Where's your Lispenard Street?
We can choose our own “enough.”
“Only to him and Jude would Lispenard Street be considered an achievement–for as much work as he had done to it, and as much as Jude had cleaned it, it was still sad, somehow, and furtive, as if the place was embarrassed to call itself a real apartment–but in those moments he would at times find himself thinking, This is enough. This is more than I had hoped. To be in New York, to be an adult, to stand on a raised platform of wood and say other people’s words!–it was an absurd life, a not-life, a life his parents and his brother would never have dreamed for themselves, and yet he got to dream it for himself every day.”
Willem is an actor. His role in society is to breathe life into the fabrications of a playwright’s imagination before the eyes of a paying audience. In this season of life, that audience only pays him enough money to fund a shoddy apartment on Lispenard Street, a street so small it’s unlabelled on most maps. Yet he says, “This is enough. This is more than I hoped… it was an absurd life… and yet he got to dream it for himself every day.”
I cut the grass last week. As I pushed a roaring contraption across my backyard, I glanced up at the expanse of my neighbors’ interconnected lawns–each property marked by subtle transitions in mow patterns, and it occurred to me, this is absurd.
I get to live this life where the hardest part of my Saturday is pushing a self-propelled machine across a mini-field to trim a few inches off some blades of grass for no other reason than to make it look presentable to my neighbors.
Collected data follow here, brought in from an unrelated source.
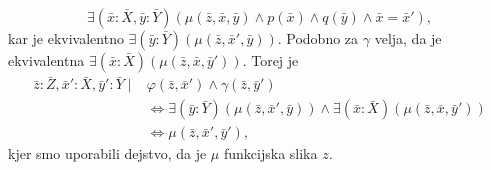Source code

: \documentclass[../kategoricna_logika.tex]{subfiles}
\begin{document}
\begin{dokaz}
\begin{enumerate}[label=(\roman*)]
    \[ \exists (\bar{x}:\bar{X},\bar{y}:\bar{Y}) (\mu(\bar{z},\bar{x},\bar{y}) \land p(\bar{x}) \land q(\bar{y}) \land \bar{x}=\bar{x}'),\]
    kar
    je ekvivalentno $\exists (\bar{y}:\bar{Y})(\mu(\bar{z},\bar{x}',\bar{y}))$.  Podobno za $\gamma$
    velja, da je ekvivalentna $\exists (\bar{x}:\bar{X})(\mu(\bar{z},\bar{x},\bar{y}'))$. Torej je
    \begin{align*}
      \bar{z}:\bar{Z}, \bar{x}':\bar{X},\bar{y}':\bar{Y} \mid& \varphi(\bar{z},\bar{x}') \land \gamma(\bar{z},\bar{y}') \\
      &\iff \exists (\bar{y}:\bar{Y})(\mu(\bar{z},\bar{x}',\bar{y})) \land \exists (\bar{x}:\bar{X})(\mu(\bar{z},\bar{x},\bar{y}')) \\
                                       &\iff \mu(\bar{z},\bar{x}',\bar{y}'),
    \end{align*}
    kjer smo uporabili dejstvo, da je $\mu$ funkcijska slika $z$.


\end{enumerate}
\end{dokaz}
\end{document}
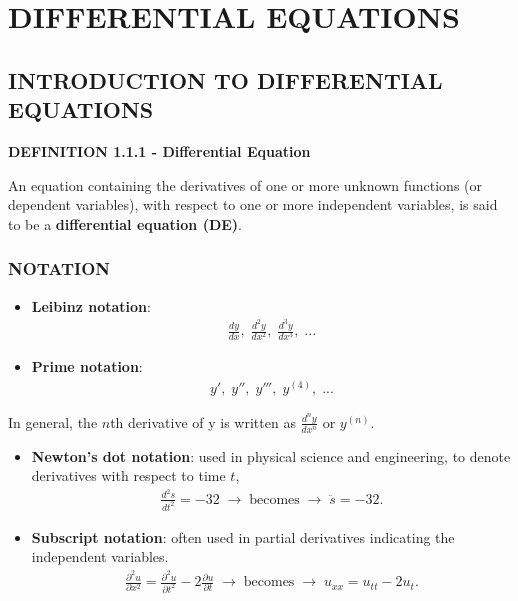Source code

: \documentclass[12pt]{report}
\begin{document}
\part*{DIFFERENTIAL EQUATIONS}


	\chapter{INTRODUCTION TO DIFFERENTIAL EQUATIONS}

	\par \textbf{DEFINITION 1.1.1 - Differential Equation}

	\par An equation containing the derivatives of one or more unknown functions (or dependent variables), with respect to one or more independent variables, is said to be a \textbf{differential equation (DE)}.

		\section{NOTATION}

		\begin{itemize}
			\item \textbf{Leibinz notation}:
			\begin{align*}
				\frac{dy}{dx}, \; \frac{d^{2}y}{dx^{2}}, \; \frac{d^{3}y}{dx^{3}}, \; ...
			\end{align*}
			\item \textbf{Prime notation}:
			\begin{align*}
				y', \; y'', \; y''', \; y^{(4)}, \; ...
			\end{align*}
		\end{itemize}
		In general, the $n$th derivative of y is written as $\frac{d^{n}y}{dx^{n}}$ or $y^{(n)}$.
		\begin{itemize}
			\item \textbf{Newton's dot notation}: used in physical science and engineering, to denote derivatives with respect to time $t$,
			\begin{align*}
				\frac{d^{2}s}{dt^{2}} = -32 \; \rightarrow \; \text{becomes} \; \rightarrow \; \ddot{s} = -32.
			\end{align*}
			\item \textbf{Subscript notation}: often used in partial derivatives indicating the independent variables.
			\begin{align*}
				\frac{\partial^{2} u}{\partial x^{2}} = \frac{\partial^{2} u}{\partial t^{2}} - 2 \frac{\partial u}{\partial t}\; \rightarrow \; \text{becomes} \; \rightarrow \; u_{xx} = u_{tt} - 2 u_{t}.
			\end{align*}
		\end{itemize}
\end{document}
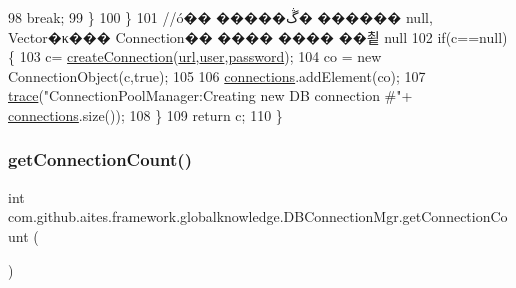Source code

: \begin{DoxyCode}
98                 \textcolor{keywordflow}{break};
99             \}
100         \}
101         \textcolor{comment}{//ó�� �����ڴ� ������ null, Vector�κ��� Connection�� ���� ���� ��쵵 null}
102         \textcolor{keywordflow}{if}(c==null)\{
103             c= \mbox{\hyperlink{classcom_1_1github_1_1aites_1_1framework_1_1globalknowledge_1_1_d_b_connection_mgr_a5000396759d53cd8e80b9951cdf6fda9}{createConnection}}(\mbox{\hyperlink{classcom_1_1github_1_1aites_1_1framework_1_1globalknowledge_1_1_d_b_connection_mgr_a86e734da035245fae5ee3a77ba92d7a9}{url}},\mbox{\hyperlink{classcom_1_1github_1_1aites_1_1framework_1_1globalknowledge_1_1_d_b_connection_mgr_a23c20259e7ddd8b5d7d82aff18db1034}{user}},\mbox{\hyperlink{classcom_1_1github_1_1aites_1_1framework_1_1globalknowledge_1_1_d_b_connection_mgr_a0c6550844ff29a2f303d7ca3f059d535}{password}});
104             co = \textcolor{keyword}{new} ConnectionObject(c,\textcolor{keyword}{true});
105             
106             \mbox{\hyperlink{classcom_1_1github_1_1aites_1_1framework_1_1globalknowledge_1_1_d_b_connection_mgr_a2a178e6371fa020ccca3e12574ef2e14}{connections}}.addElement(co);
107             \mbox{\hyperlink{classcom_1_1github_1_1aites_1_1framework_1_1globalknowledge_1_1_d_b_connection_mgr_ae9ff677183d99acafb2da9cd8ba6de20}{trace}}(\textcolor{stringliteral}{"ConnectionPoolManager:Creating new DB connection #"}+
      \mbox{\hyperlink{classcom_1_1github_1_1aites_1_1framework_1_1globalknowledge_1_1_d_b_connection_mgr_a2a178e6371fa020ccca3e12574ef2e14}{connections}}.size());
108         \}
109         \textcolor{keywordflow}{return} c;
110     \}
\end{DoxyCode}
\mbox{\label{classcom_1_1github_1_1aites_1_1framework_1_1globalknowledge_1_1_d_b_connection_mgr_a7a64007ba60591d2e9554ba0961078eb}} 
\subsubsection{\texorpdfstring{get\+Connection\+Count()}{getConnectionCount()}}
{\footnotesize\ttfamily int com.\+github.\+aites.\+framework.\+globalknowledge.\+D\+B\+Connection\+Mgr.\+get\+Connection\+Count (\begin{DoxyParamCaption}{ }\end{DoxyParamCaption})}



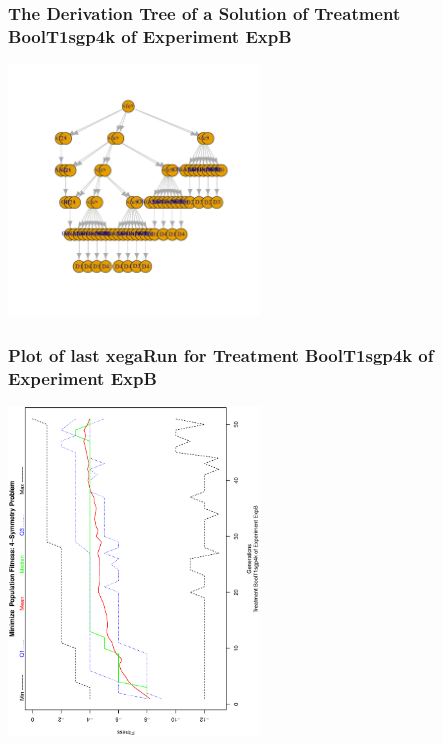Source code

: \documentclass[18pt,c]{beamer}
\begin{document}
 \begin{frame}
 \frametitle{ The Derivation Tree of a Solution of Treatment BoolT1sgp4k of Experiment ExpB }
 \begin{center}
\includegraphics[width=0.5\textwidth, angle=0]
{ExpBDerivationTreeFigure007.pdf}
 \end{center}
 \label{report/ExpBDerivationTreeFigure007.pdf}  
 \end{frame}

 \begin{frame}
 \frametitle{ Plot of last xegaRun for Treatment BoolT1sgp4k of Experiment ExpB }
 \begin{center}
\includegraphics[width=0.5\textwidth, angle=-90]
{ExpBPlotPopStatsFigure007.eps}
 \end{center}
 \label{report/ExpBPlotPopStatsFigure007.eps}  
 \end{frame}
\end{document}

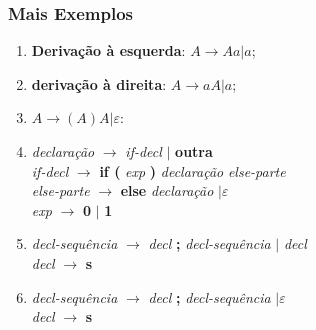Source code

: \documentclass[table]{beamer}
\begin{document}
\begin{frame}
   \frametitle{Mais Exemplos}
   \begin{enumerate}
      \item \textbf{Derivação à esquerda}: $A \to Aa|a$;
      \item \textbf{derivação à direita}: $A \to aA|a$;
      \item $A \to (A)A|\varepsilon$:
      \item \textit{declaração} $\to$ \textit{if-decl} $|$ \textbf{outra} \\
      \textit{if-decl} $\to$ \textbf{if (} \textit{exp} \textbf{)} \textit{declaração} \textit{else-parte} \\ 
      \textit{else-parte} $\to$ \textbf{else} \textit{declaração} $| \varepsilon$ \\
      \textit{exp} $\to$ \textbf{0} $|$ \textbf{1}
      \item \textit{decl-sequência} $\to$ \textit{decl} \textbf{;} \textit{decl-sequência} $|$ \textit{decl} \\
      \textit{decl} $\to$ \textbf{s}
      \item \textit{decl-sequência} $\to$ \textit{decl} \textbf{;} \textit{decl-sequência} $|\varepsilon$ \\
      \textit{decl} $\to$ \textbf{s}
   \end{enumerate}
\end{frame}
\end{document}
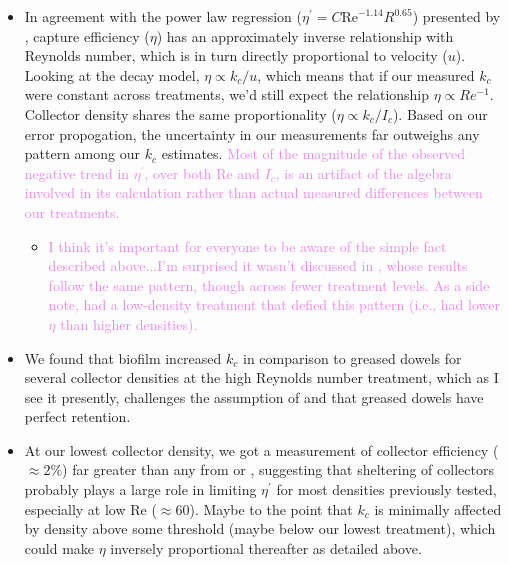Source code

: \documentclass{article}
\newcommand\Rey{\mathrm{Re}}
\begin{document}
\begin{itemize}
    \item In agreement with the power law regression ($\eta^\prime = C\Rey^{-1.14}R^{0.65}$) presented by \cite{Fauria_2015}, capture efficiency ($\eta$) has an approximately inverse relationship with Reynolds number, which is in turn directly proportional to velocity ($u$). Looking at the decay model, $\eta \propto k_c/u$, which means that if our measured $k_c$ were constant across treatments, we'd still expect the relationship $\eta \propto Re^{-1}$. Collector density shares the same proportionality ($\eta \propto k_c/I_c$). Based on our error propogation, the uncertainty in our measurements far outweighs any pattern among our $k_c$ estimates. \textcolor{violet}{Most of the magnitude of the observed negative trend in $\eta^\prime$, over both $\Rey$ and $I_c$, is an artifact of the algebra involved in its calculation rather than actual measured differences between our treatments.} 
        \begin{itemize}
            \item  \textcolor{violet}{I think it's important for everyone to be aware of the simple fact described above...I'm surprised it wasn't discussed in \cite{Fauria_2015}, whose results follow the same pattern, though across fewer treatment levels. As a side note, \cite{Purich_2007} had a low-density treatment that defied this pattern (i.e., had lower $\eta$ than higher densities).} 
        \end{itemize}
    \item We found that biofilm increased $k_c$ in comparison to greased dowels for several collector densities at the high Reynolds number treatment, which as I see it presently, challenges the assumption of \cite{Palmer_2004} and \cite{Fauria_2015} that greased dowels have perfect retention.
    \item At our lowest collector density, we got a measurement of collector efficiency ($\approx2\%$) far greater than any from \cite{Fauria_2015} or \cite{Purich_2007}, suggesting that sheltering of collectors probably plays a large role in limiting $\eta^\prime$ for most densities previously tested, especially at low Re ($\approx60$). Maybe to the point that $k_c$ is minimally affected by density above some threshold (maybe below our lowest treatment), which could make $\eta$ inversely proportional thereafter as detailed above.
\end{itemize}



\end{document}
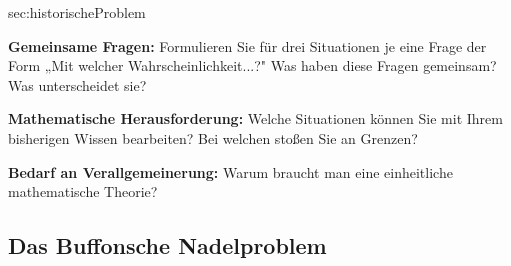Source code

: \begin{komplexaufgaben}{sec:historischeProblem}
{		\item \textbf{Gemeinsame Fragen:} Formulieren Sie für drei Situationen je eine Frage der Form „Mit welcher Wahrscheinlichkeit...?" Was haben diese Fragen gemeinsam? Was unterscheidet sie?

		\item \textbf{Mathematische Herausforderung:} Welche Situationen können Sie mit Ihrem bisherigen Wissen bearbeiten? Bei welchen stoßen Sie an Grenzen?

		\item \textbf{Bedarf an Verallgemeinerung:} Warum braucht man eine einheitliche mathematische Theorie?
	}

\end{komplexaufgaben}

\subsection*{Das Buffonsche Nadelproblem}

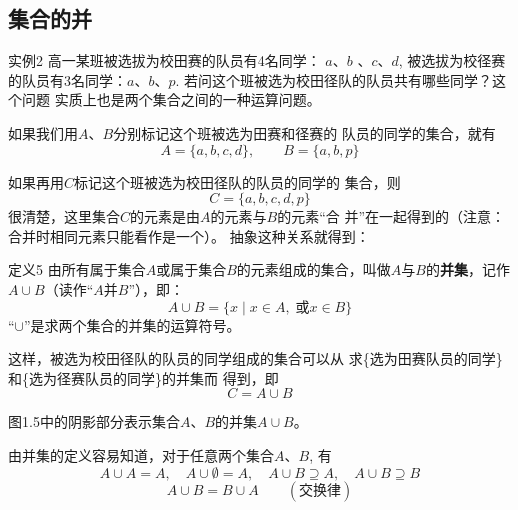 \subsection{集合的并}
\begin{thm}{实例2}
    高一某班被选拔为校田赛的队员有4名同学：
$a$、$b$
、$c$、$d$, 被选拔为校径赛的队员有3名同学：$a$、$b$、$p$. 
若问这个班被选为校田径队的队员共有哪些同学？这个问题
实质上也是两个集合之间的一种运算问题。
\end{thm}

如果我们用$A$、$B$分别标记这个班被选为田赛和径赛的
队员的同学的集合，就有
\[A=\{a,b,c,d\},\qquad 
B=\{a,b,p\}\]

如果再用$C$标记这个班被选为校田径队的队员的同学的
集合，则
\[C=\{a,b,c,d,p\}\]
很清楚，这里集合$C$的元素是由$A$的元素与$B$的元素“合
并”在一起得到的（注意：合并时相同元素只能看作是一个）。
抽象这种关系就得到：

\begin{thm}{定义5}
    由所有属于集合$A$或属于集合$B$的元素组成的集合，叫做$A$与$B$的\textbf{并集}，记作$A\cup B$（读作“$A$并$B$”），即：
    \[A\cup B=\{x\mid x\in A,\; \text{或}x\in B\}\]
“$\cup$”是求两个集合的并集的运算符号。
\end{thm}

这样，被选为校田径队的队员的同学组成的集合可以从
求\{选为田赛队员的同学\}和\{选为径赛队员的同学\}的并集而
得到，即
\[C=A\cup B\]

图1.5中的阴影部分表示集合$A$、$B$的并集$A\cup B$。

由并集的定义容易知道，对于任意两个集合$A$、$B$, 有
\[A\cup A=A,\quad A\cup\emptyset=A,\quad A\cup B\supseteq A, \quad A\cup B\supseteq B\]
\[A\cup B=B\cup A\qquad (\text{交换律})\]

\begin{figure}[htp]
\begin{minipage}{0.45\textwidth}
    \centering
{}
    \caption{}
  \end{minipage}
  \hfill 
  \begin{minipage}{0.45\textwidth}
    \centering
    \caption{}
  \end{minipage}
\end{figure}


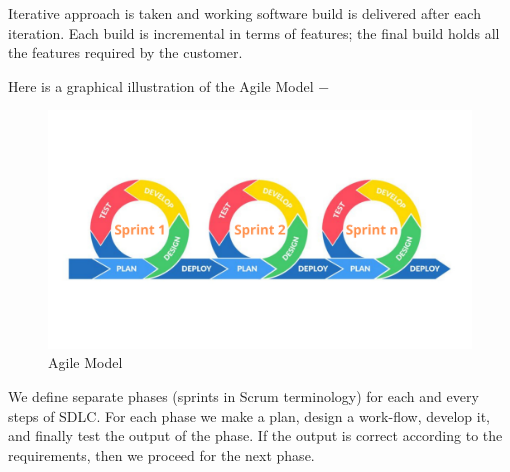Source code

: Iterative approach is taken and working software build is delivered after each iteration. Each build is incremental in terms of features; the final build holds all the features required by the customer.


Here is a graphical illustration of the Agile Model −
\begin{figure}[H]
    \centering
    \includegraphics[width=1\textwidth]{images/agile}
    \caption{Agile Model}
    \label{fig:agile}
\end{figure}
We define separate phases (sprints in Scrum terminology) for each and every steps of SDLC. For each phase we make a plan, design a work-flow, develop it, and finally test the output of the phase. If the output is correct according to the requirements, then we proceed for the next phase.\\

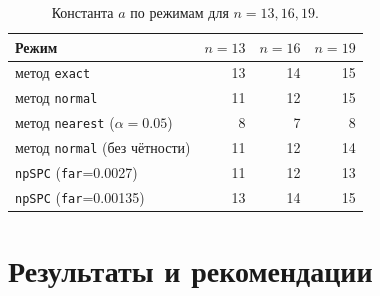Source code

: \documentclass[11pt,a4paper]{article}
\begin{document}
\begin{table}[htbp]\centering
\caption{Константа $a$ по режимам для $n=13,16,19$.}
\label{tab:modes-alln}
\small
\begin{tabular}{@{}l r r r@{}}
\toprule
Режим & $n=13$ & $n=16$ & $n=19$ \\
\midrule
метод \texttt{exact}                        & 13 & 14 & 15 \\
метод \texttt{normal}                       & 11 & 12 & 15 \\
метод \texttt{nearest} ($\alpha=0.05$)      &  8 &  7 &  8 \\
метод \texttt{normal} (без чётности)        & 11 & 12 & 14 \\
\texttt{npSPC} (\texttt{far}=0.0027)        & 11 & 12 & 13 \\
\texttt{npSPC} (\texttt{far}=0.00135)       & 13 & 14 & 15 \\
\bottomrule
\end{tabular}
\end{table}


\section{Результаты и рекомендации}
\end{document}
And as I cut those tiny blades of grass into even tinier pieces I heard those words echo in my brain: this is enough, this is more than I had hoped, this is an absurd life.
There’s a pressure to find certain things important: status, money, success. But when I slow down and let go of this pressure, I find a beautiful absurdity in this life I get to live. Despite my habitual discontentment, I realize “this is more than I had hoped.”
We all have a personal Lispenard Street, don’t we? A place, a circumstance, or a life that to only us would it be an achievement.
We’ll make choices that won’t make sense to anyone else. Maybe a close friend who’s seen your journey will understand, but most onlookers won’t comprehend the things you choose to make you happy.
But even if your Lispenard Street isn’t what anyone else would consider glamorous, there’s a place on a street in a city we can call our own. In the end, it may look like nothing at all, but for us, it’s enough.
Notes
The beginning excerpt was taken from the book A Little Life by Hanya Yanagihara.